Let a vector $\mathbf{x} = [x_1, \ x_2, \ \dots \ , \ x_n]' \in \mathbb{R}^n$ contain non-negative elements i.e. zeros and positive values.
Problem: $x_1^a + x_2^a + \dots + x_n^a = c \quad$ where $c$ is known, the unknown $a$ is a scalar.
Can $a$ be determined uniquely? If yes, how may I prove it?

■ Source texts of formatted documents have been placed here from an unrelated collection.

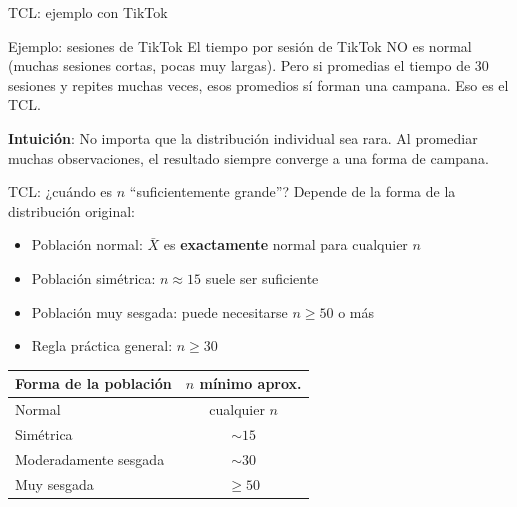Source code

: \documentclass[aspectratio=169, 11pt]{beamer}
\begin{document}
\begin{frame}{TCL: ejemplo con TikTok}
\begin{exampleblock}{Ejemplo: sesiones de TikTok}
El tiempo por sesi\'on de TikTok NO es normal (muchas sesiones cortas, pocas muy largas). Pero si promedias el tiempo de 30 sesiones y repites muchas veces, esos promedios s\'i forman una campana. Eso es el TCL.
\end{exampleblock}

\vspace{0.5em}
\textbf{Intuici\'on}: No importa que la distribuci\'on individual sea rara. Al promediar muchas observaciones, el resultado siempre converge a una forma de campana.
\end{frame}

\begin{frame}{TCL: ¿cuándo es $n$ ``suficientemente grande''?}
\alert{Depende de la forma de la distribución original}:
\begin{itemize}
\item Población normal: $\bar{X}$ es \textbf{exactamente} normal para cualquier $n$
\item Población simétrica: $n \approx 15$ suele ser suficiente
\item Población muy sesgada: puede necesitarse $n \geq 50$ o más
\item Regla práctica general: $n \geq 30$
\end{itemize}

\vspace{1em}
\begin{center}
{\small
\begin{tabular}{lc}
\toprule
\textbf{Forma de la población} & \textbf{$n$ mínimo aprox.} \\
\midrule
Normal & cualquier $n$ \\
Simétrica & $\sim 15$ \\
Moderadamente sesgada & $\sim 30$ \\
Muy sesgada & $\geq 50$ \\
\bottomrule
\end{tabular}
}
\end{center}
\end{frame}
\end{document}
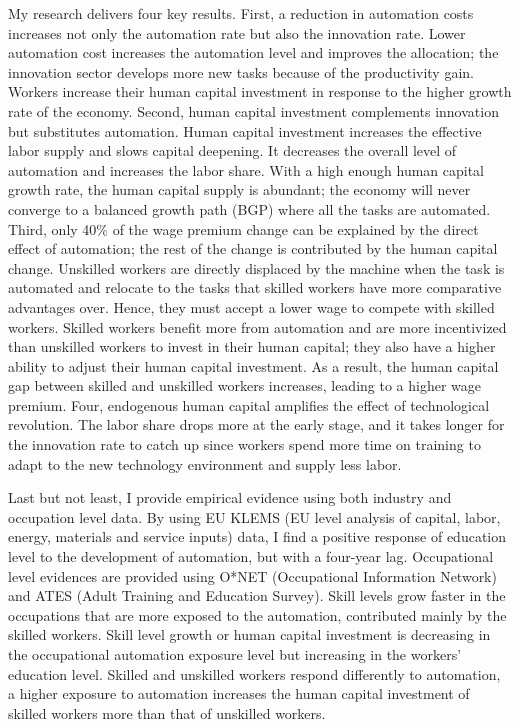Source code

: \documentclass[12pt]{article}
\begin{document}
My research delivers four key results. First, a reduction in automation costs increases not only the automation rate but also the innovation rate. Lower automation cost increases the automation level and improves the allocation; the innovation sector develops more new tasks because of the productivity gain. Workers increase their human capital investment in response to the higher growth rate of the economy. Second, human capital investment complements innovation but substitutes automation. Human capital investment increases the effective labor supply and slows capital deepening. It decreases the overall level of automation and increases the labor share. With a high enough human capital growth rate, the human capital supply is abundant; the economy will never converge to a balanced growth path (BGP) where all the tasks are automated. Third, only 40\% of the wage premium change can be explained by the direct effect of automation; the rest of the change is contributed by the human capital change. Unskilled workers are directly displaced by the machine when the task is automated and relocate to the tasks that skilled workers have more comparative advantages over. Hence, they must accept a lower wage to compete with skilled workers. Skilled workers benefit more from automation and are more incentivized than unskilled workers to invest in their human capital; they also have a higher ability to adjust their human capital investment. As a result, the human capital gap between skilled and unskilled workers increases, leading to a higher wage premium. Four, endogenous human capital amplifies the effect of technological revolution. The labor share drops more at the early stage, and it takes longer for the innovation rate to catch up since workers spend more time on training to adapt to the new technology environment and supply less labor. 

Last but not least, I provide empirical evidence using both industry and occupation level data. By using EU KLEMS (EU level analysis of capital, labor, energy, materials and service inputs) data, I find a positive response of education level to the development of automation, but with a four-year lag. Occupational level evidences are provided using O*NET (Occupational Information Network) and ATES (Adult Training and Education Survey). Skill levels grow faster in the occupations that are more exposed to the automation, contributed mainly by the skilled workers. Skill level growth or human capital investment is decreasing in the occupational automation exposure level but increasing in the workers' education level. Skilled and unskilled workers respond differently to automation, a higher exposure to automation increases the human capital investment of skilled workers more than that of unskilled workers. 
\end{document}
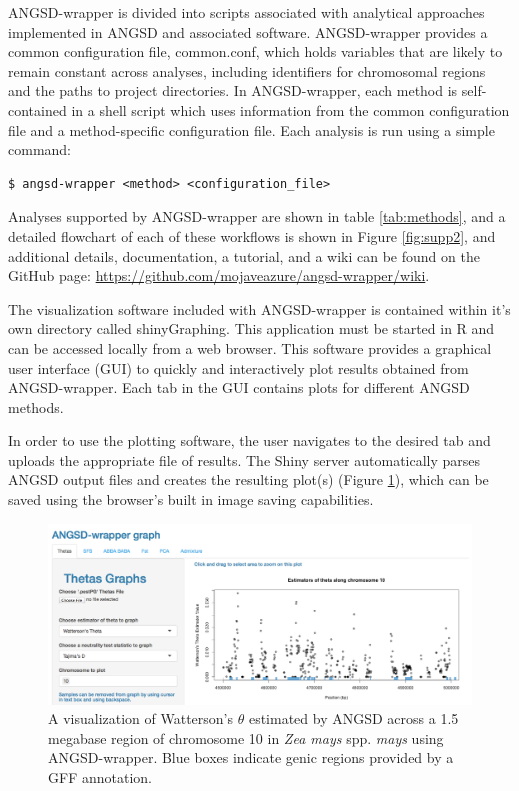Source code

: \documentclass[10pt,a4paper]{article}
\begin{document}
ANGSD-wrapper is divided into scripts associated with analytical approaches implemented in ANGSD and associated software. 
ANGSD-wrapper provides a common configuration file, common.conf, which  holds variables that are likely to remain constant across analyses, including identifiers for chromosomal regions and the paths to project directories.
In ANGSD-wrapper, each method is self-contained in a shell script which uses information from the common configuration file and a method-specific configuration file. 
Each analysis is run using a simple command:

\begin{lstlisting}
$ angsd-wrapper <method> <configuration_file>
\end{lstlisting}

Analyses supported by ANGSD-wrapper are shown in table \ref{tab:methods}, and a detailed flowchart of each of these workflows is shown in Figure \ref{fig:supp2}, and additional details, documentation, a tutorial, and a wiki can be found on the GitHub page: \url{https://github.com/mojaveazure/angsd-wrapper/wiki}.

The visualization software included with ANGSD-wrapper is contained within it's own directory called shinyGraphing.
This application must be started in R and can be accessed locally from a web browser. This software provides a graphical user interface (GUI) to quickly and interactively plot results obtained from ANGSD-wrapper.  
Each tab in the GUI contains plots for different ANGSD methods.

In order to use the plotting software, the user navigates to the desired tab and uploads the appropriate file of results. 
The Shiny server automatically parses ANGSD output files and creates the resulting plot(s) (Figure \ref{fig:theta}), which can be saved using the browser's built in image saving capabilities.

\begin{figure}
\centering
\includegraphics[width=130mm]{figures/fig1.png}
\caption{A visualization of Watterson's $\theta$ estimated by ANGSD across a 1.5 megabase region of chromosome 10 in {\it Zea mays} spp. {\it mays} using ANGSD-wrapper. Blue boxes indicate genic regions provided by a GFF annotation. \label{fig:theta} }
\end{figure}
\end{document}
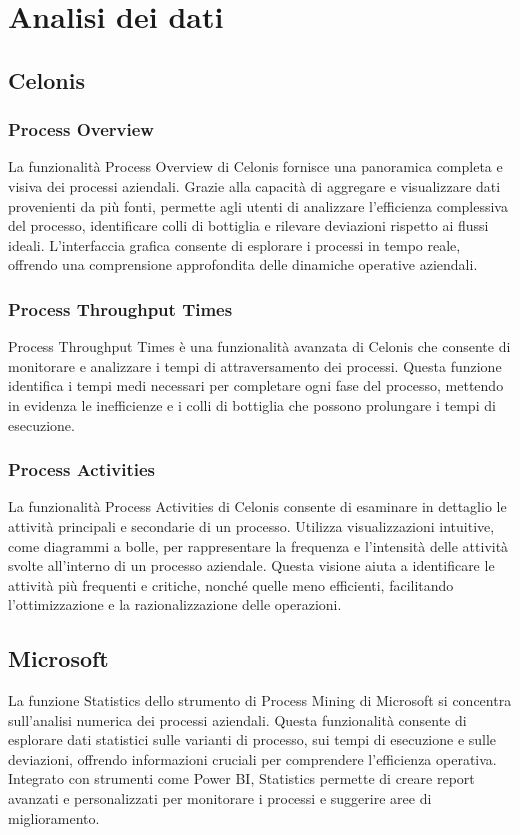 \documentclass{article}
\begin{document}
\section{Analisi dei dati}

\subsection{Celonis}

\subsubsection{Process Overview}
La funzionalità Process Overview di Celonis fornisce una panoramica completa e visiva dei processi aziendali. Grazie alla capacità di aggregare e visualizzare dati provenienti da più fonti, permette agli utenti di analizzare l’efficienza complessiva del processo, identificare colli di bottiglia e rilevare deviazioni rispetto ai flussi ideali. L'interfaccia grafica consente di esplorare i processi in tempo reale, offrendo una comprensione approfondita delle dinamiche operative aziendali.

\subsubsection{Process Throughput Times}
Process Throughput Times è una funzionalità avanzata di Celonis che consente di monitorare e analizzare i tempi di attraversamento dei processi. Questa funzione identifica i tempi medi necessari per completare ogni fase del processo, mettendo in evidenza le inefficienze e i colli di bottiglia che possono prolungare i tempi di esecuzione.

\subsubsection{Process Activities}
La funzionalità Process Activities di Celonis consente di esaminare in dettaglio le attività principali e secondarie di un processo. Utilizza visualizzazioni intuitive, come diagrammi a bolle, per rappresentare la frequenza e l'intensità delle attività svolte all'interno di un processo aziendale. Questa visione aiuta a identificare le attività più frequenti e critiche, nonché quelle meno efficienti, facilitando l'ottimizzazione e la razionalizzazione delle operazioni.

\subsection{Microsoft}
La funzione Statistics dello strumento di Process Mining di Microsoft si concentra sull’analisi numerica dei processi aziendali. Questa funzionalità consente di esplorare dati statistici sulle varianti di processo, sui tempi di esecuzione e sulle deviazioni, offrendo informazioni cruciali per comprendere l’efficienza operativa. Integrato con strumenti come Power BI, Statistics permette di creare report avanzati e personalizzati per monitorare i processi e suggerire aree di miglioramento.
\end{document}
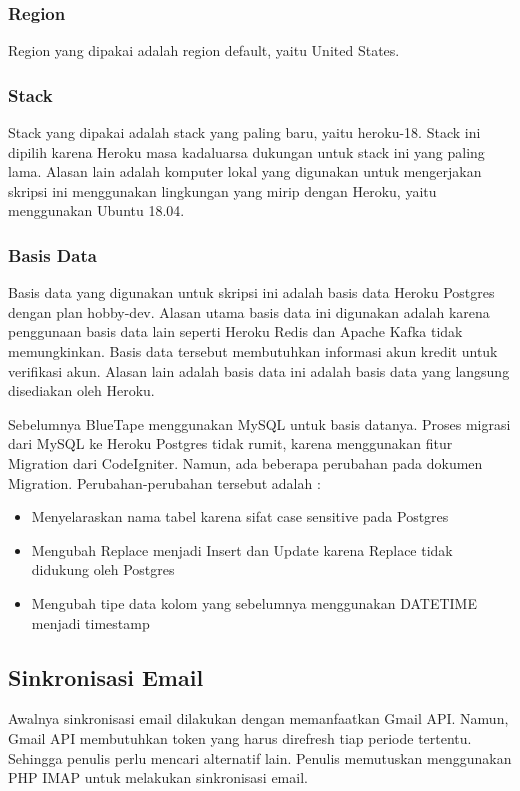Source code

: 	\subsubsection{Region}
		Region yang dipakai adalah region default, yaitu United States.
		
	\subsubsection{Stack}
		Stack yang dipakai adalah stack yang paling baru, yaitu heroku-18. Stack ini dipilih karena Heroku masa kadaluarsa dukungan untuk stack ini yang paling lama. Alasan lain adalah komputer lokal yang digunakan untuk mengerjakan skripsi ini menggunakan lingkungan yang mirip dengan Heroku, yaitu menggunakan Ubuntu 18.04.

	\subsubsection{Basis Data}
		Basis data yang digunakan untuk skripsi ini adalah basis data Heroku Postgres dengan plan hobby-dev. Alasan utama basis data ini digunakan adalah karena penggunaan basis data lain seperti Heroku Redis dan Apache Kafka tidak memungkinkan. Basis data tersebut membutuhkan informasi akun kredit untuk verifikasi akun. Alasan lain adalah basis data ini adalah basis data yang langsung disediakan oleh Heroku.
	
		Sebelumnya BlueTape menggunakan MySQL untuk basis datanya. Proses migrasi dari MySQL ke Heroku Postgres tidak rumit, karena menggunakan fitur Migration dari CodeIgniter. Namun, ada beberapa perubahan pada dokumen Migration. Perubahan-perubahan tersebut adalah :
	\begin{itemize}
		\item Menyelaraskan nama tabel karena sifat case sensitive pada Postgres
		\item Mengubah Replace menjadi Insert dan Update karena Replace tidak didukung oleh Postgres
		\item Mengubah tipe data kolom yang sebelumnya menggunakan DATETIME menjadi timestamp
	\end{itemize}  

\subsection{Sinkronisasi Email}
\label{sec:analisisemail}
	Awalnya sinkronisasi email dilakukan dengan memanfaatkan Gmail API. Namun, Gmail API membutuhkan token yang harus direfresh tiap periode tertentu. Sehingga penulis perlu mencari alternatif lain. Penulis memutuskan menggunakan PHP IMAP untuk melakukan sinkronisasi email.
	
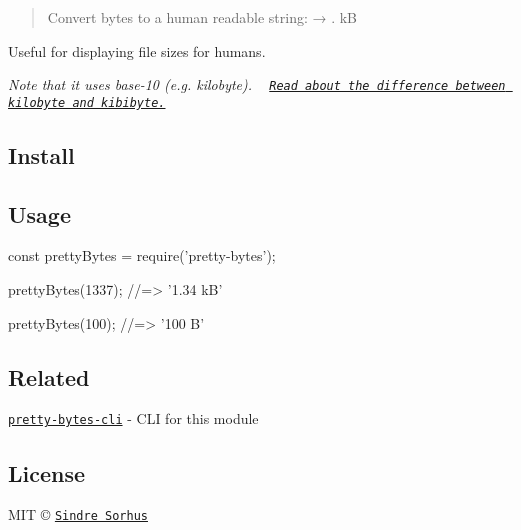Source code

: \begin{quote}
Convert bytes to a human readable string\+: {} → {. kB} \end{quote}


Useful for displaying file sizes for humans.


\begin{DoxyItemize}
\item {\itshape Note that it uses base-\/10 (e.\+g. kilobyte). ~\newline
\href{http://pacoup.com/2009/05/26/kb-kb-kib-whats-up-with-that/}{\tt Read about the difference between kilobyte and kibibyte.}}
\end{DoxyItemize}

\subsection*{Install}




\subsection*{Usage}


\begin{DoxyCode}
const prettyBytes = require('pretty-bytes');

prettyBytes(1337);
//=> '1.34 kB'

prettyBytes(100);
//=> '100 B'
\end{DoxyCode}


\subsection*{Related}


\begin{DoxyItemize}
\item \href{https://github.com/sindresorhus/pretty-bytes-cli}{\tt pretty-\/bytes-\/cli} -\/ C\+LI for this module
\end{DoxyItemize}

\subsection*{License}

M\+IT © \href{https://sindresorhus.com}{\tt Sindre Sorhus} 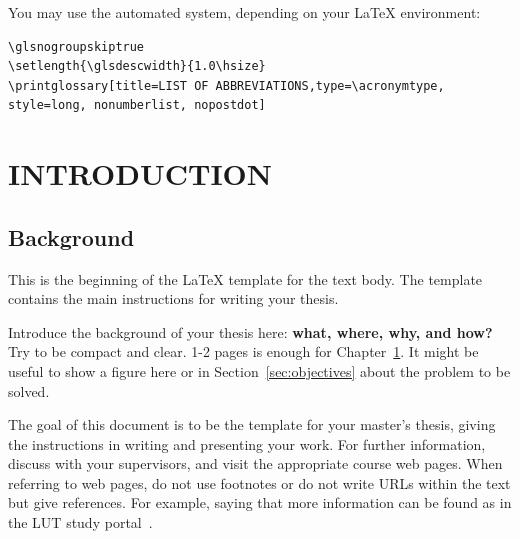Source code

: \documentclass{lutmscthesis}[2017/10/03]
\begin{document}
You may use the automated system, depending on your LaTeX environment:
\begin{verbatim}
\glsnogroupskiptrue
\setlength{\glsdescwidth}{1.0\hsize}
\printglossary[title=LIST OF ABBREVIATIONS,type=\acronymtype, 
style=long, nonumberlist, nopostdot]
\end{verbatim}

%

\setlength{\parskip}{3ex}



\section{INTRODUCTION}
\label{sec:introduction}

\subsection{Background}
\label{sec:background}

This is the beginning of the LaTeX template for the text body. 
The template contains the main instructions for writing your thesis. 

Introduce the background of your thesis here: {\bf what, where, why, and how?}
Try to be compact and clear. 1-2 pages is enough for Chapter~\ref{sec:introduction}. 
It might be useful to show a figure here or in Section~\ref{sec:objectives} about the problem to be solved. 

The goal of this document is to be the template for your master's thesis, giving the instructions in writing and presenting your work. 
For further information, discuss with your supervisors, and visit the appropriate course web pages. 
When referring to web pages, do not use footnotes or do not write URLs within the text but give references. 
For example, saying that more information can be found as in the LUT study portal~\cite{lutstudyportal}.
\end{document}
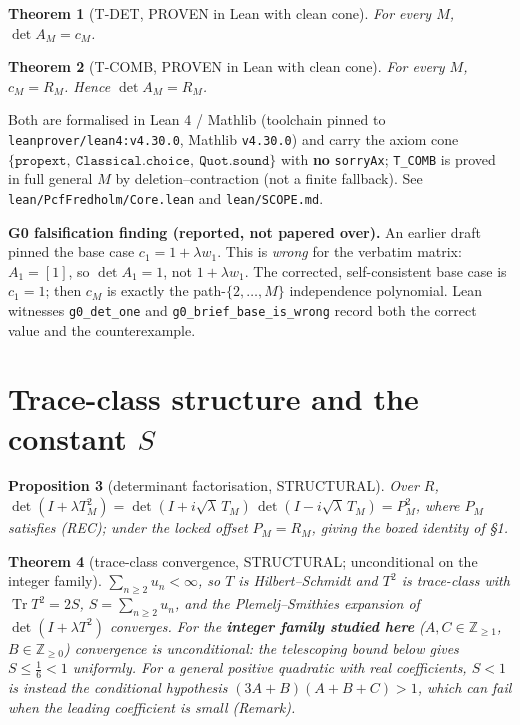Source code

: \documentclass[
]{article}
\theoremstyle{plain}
\newtheorem{theorem}{Theorem}
\newtheorem{proposition}[theorem]{Proposition}
\theoremstyle{remark}
\begin{document}
\begin{theorem}[T-DET, PROVEN in Lean with clean cone]

For every \(M\), \(\det A_M = c_M\).

\end{theorem}

\begin{theorem}[T-COMB, PROVEN in Lean with clean cone]

For every \(M\), \(c_M = R_M\). Hence \(\det A_M = R_M\).

\end{theorem}

Both are formalised in Lean 4 / Mathlib (toolchain pinned to
\texttt{leanprover/lean4:v4.30.0}, Mathlib \texttt{v4.30.0}) and carry
the axiom cone
\(\{\texttt{propext},\ \texttt{Classical.choice},\ \texttt{Quot.sound}\}\)
with \textbf{no} \texttt{sorryAx}; \texttt{T\_COMB} is proved in full
general \(M\) by deletion--contraction (not a finite fallback). See
\texttt{lean/PcfFredholm/Core.lean} and \texttt{lean/SCOPE.md}.

\textbf{G0 falsification finding (reported, not papered over).} An
earlier draft pinned the base case \(c_1=1+\lambda w_1\). This is
\emph{wrong} for the verbatim matrix: \(A_1=[1]\), so \(\det A_1=1\),
not \(1+\lambda w_1\). The corrected, self-consistent base case is
\(c_1=1\); then \(c_M\) is exactly the path-\(\{2,\dots,M\}\)
independence polynomial. Lean witnesses \texttt{g0\_det\_one} and
\texttt{g0\_brief\_base\_is\_wrong} record both the correct value and
the counterexample.

\section{\texorpdfstring{Trace-class structure and the constant
\(S\)}{Trace-class structure and the constant S}}\label{trace-class-structure-and-the-constant-s}

\begin{proposition}[determinant factorisation, STRUCTURAL]

Over \(R\),
\(\det(I+\lambda T_M^2)=\det(I+i\sqrt\lambda\,T_M)\,\det(I-i\sqrt\lambda\,T_M)=P_M^2\),
where \(P_M\) satisfies (REC); under the locked offset \(P_M=R_M\),
giving the boxed identity of §1.

\end{proposition}

\begin{theorem}[trace-class convergence, STRUCTURAL; unconditional on the integer family]

\(\sum_{n\ge2}u_n<\infty\), so \(T\) is Hilbert--Schmidt and \(T^2\) is
trace-class with \(\operatorname{Tr}T^2=2S\), \(S=\sum_{n\ge2}u_n\), and
the Plemelj--Smithies expansion of \(\det(I+\lambda T^2)\) converges.
For the \textbf{integer family studied here}
(\(A,C\in\mathbb Z_{\ge1}\), \(B\in\mathbb Z_{\ge0}\)) convergence is
\emph{unconditional}: the telescoping bound below gives
\(S\le\tfrac16<1\) uniformly. For a general positive quadratic with real
coefficients, \(S<1\) is instead the \emph{conditional} hypothesis
\((3A+B)(A+B+C)>1\), which can fail when the leading coefficient is
small (Remark).

\end{theorem}
\end{document}
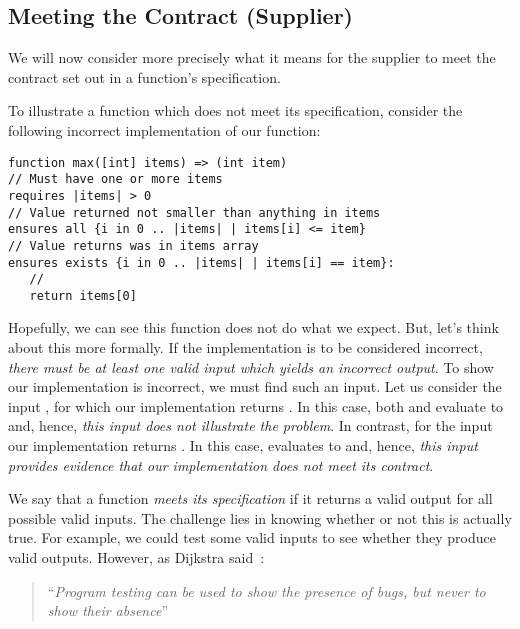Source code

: \subsection{Meeting the Contract (Supplier)}

We will now consider more precisely what it means for the supplier to meet the contract set out in a function's specification.  

\begin{eg}
To illustrate a function which does not meet its specification, consider the following incorrect implementation of our  function:
\begin{lstlisting}
function max([int] items) => (int item) 
// Must have one or more items
requires |items| > 0
// Value returned not smaller than anything in items
ensures all {i in 0 .. |items| | items[i] <= item}
// Value returns was in items array
ensures exists {i in 0 .. |items| | items[i] == item}:
   //
   return items[0]
\end{lstlisting}
Hopefully, we can see this function does not do what we expect.  But, let's think about this more formally.  If the implementation is to be considered incorrect, {\em there must be at least one valid input which yields an incorrect output}.  To show our implementation is incorrect, we must find such an input.  Let us consider the input \lstinlinec{[5]}, for which our implementation returns .  In this case, both  and  evaluate to  and, hence, {\em this input does not illustrate the problem}.  In contrast, for the input \lstinlinec{[1,4]} our implementation returns .  In this case,  evaluates to  and, hence, {\em this input provides evidence that our implementation does not meet its contract}.
\end{eg}

We say that a function {\em meets its specification} if it returns a valid output for all possible valid inputs.  The challenge lies in knowing whether or not this is actually true.  For example, we could test some valid inputs to see whether they produce valid outputs.  However, as Dijkstra said~\cite{EWD249}:

\begin{quote}
 ``{\em Program testing can be used to show the presence of bugs, but never to show their absence}''
\end{quote}

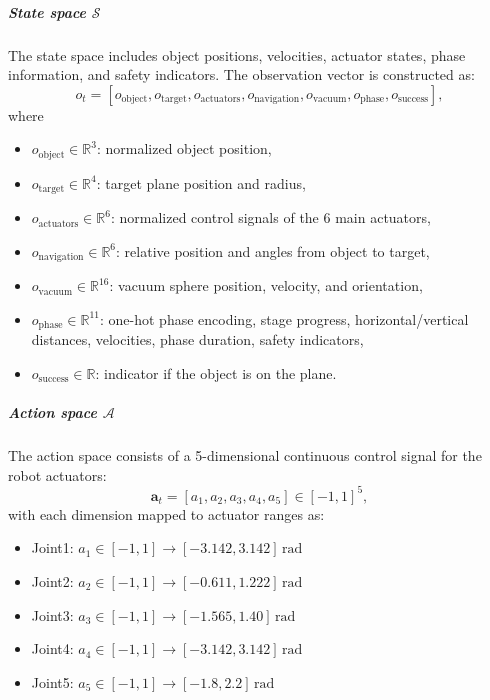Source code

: \documentclass[english, 12pt, a4paper, elec, utf8, a-2b, online]{aaltothesis}
\begin{document}
\subparagraph{State space $\mathcal{S}$}
The state space includes object positions, velocities, actuator states, phase information, and safety indicators. The observation vector is constructed as:
\begin{equation}
o_t = [o_\text{object}, o_\text{target}, o_\text{actuators}, o_\text{navigation}, o_\text{vacuum}, o_\text{phase}, o_\text{success}],
\end{equation}
where
\begin{itemize}
    \item $o_\text{object} \in \mathbb{R}^3$: normalized object position,
    \item $o_\text{target} \in \mathbb{R}^4$: target plane position and radius,
    \item $o_\text{actuators} \in \mathbb{R}^6$: normalized control signals of the 6 main actuators,
    \item $o_\text{navigation} \in \mathbb{R}^6$: relative position and angles from object to target,
    \item $o_\text{vacuum} \in \mathbb{R}^{16}$: vacuum sphere position, velocity, and orientation,
    \item $o_\text{phase} \in \mathbb{R}^{11}$: one-hot phase encoding, stage progress, horizontal/vertical distances, velocities, phase duration, safety indicators,
    \item $o_\text{success} \in \mathbb{R}$: indicator if the object is on the plane.
\end{itemize}

\subparagraph{Action space $\mathcal{A}$}
The action space consists of a 5-dimensional continuous control signal for the robot actuators:
\begin{equation}
\mathbf{a}_t = [a_1, a_2, a_3, a_4, a_5] \in [-1,1]^5,
\end{equation}
with each dimension mapped to actuator ranges as:
\begin{itemize}
    \item Joint1: $a_1 \in [-1,1] \rightarrow [-3.142, 3.142]\,\text{rad}$
    \item Joint2: $a_2 \in [-1,1] \rightarrow [-0.611, 1.222]\,\text{rad}$
    \item Joint3: $a_3 \in [-1,1] \rightarrow [-1.565, 1.40]\,\text{rad}$
    \item Joint4: $a_4 \in [-1,1] \rightarrow [-3.142, 3.142]\,\text{rad}$
    \item Joint5: $a_5 \in [-1,1] \rightarrow [-1.8, 2.2]\,\text{rad}$
\end{itemize}
\end{document}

Thanks in advance.
Given $$ 0 < f(a) = x_{\,1} ^a + x_{\,2} ^a + \ldots + x_{\,n} ^a = c\quad \left| {\,1 < x_{\,1} \le \cdots \le x_{\,n} } \right. $$ where the $x_k$ can be ordered in a non-decreasing way, without loss of generality,
then we have $$ \eqalign{ & f(a) = x_{\,1} ^a + x_{\,2} ^a + \ldots + x_{\,n} ^a = \cr & = x_{\,n} ^a \left( {1 + \left( {{{x_{\,n - 1} } \over {x_{\,n} }}} \right)^a + \ldots + \left( {{{x_{\,1} } \over {x_{\,n} }}} \right)^a } \right) = \cr & = n\,\xi ^{\,a} \quad \left| {\;x_{\,1} \le \xi \le x_{\,n} } \right. \cr} $$ and as commented, $f(a)$ is in this case increasing.
So we can write $$ \eqalign{ & n\,x_{\,1} ^a < f(a) = c < n\,x_{\,n} ^a \cr & x_{\,1} ^a < {c \over n} < x_{\,n} ^a \cr & a\ln \left( {x_{\,1} } \right) < \ln \left( {{c \over n}} \right) < a\ln \left( {x_{\,n} } \right) \cr & {{\ln c - \ln n} \over {\ln \left( {x_{\,n} } \right)}} < a < {{\ln c - \ln n} \over {\ln \left( {x_{\,1} } \right)}} \cr} $$ and use this estimate to start a Newton-Raphson approximation to the (unique) zero of $$ \ln f(a) - \ln c = 0 $$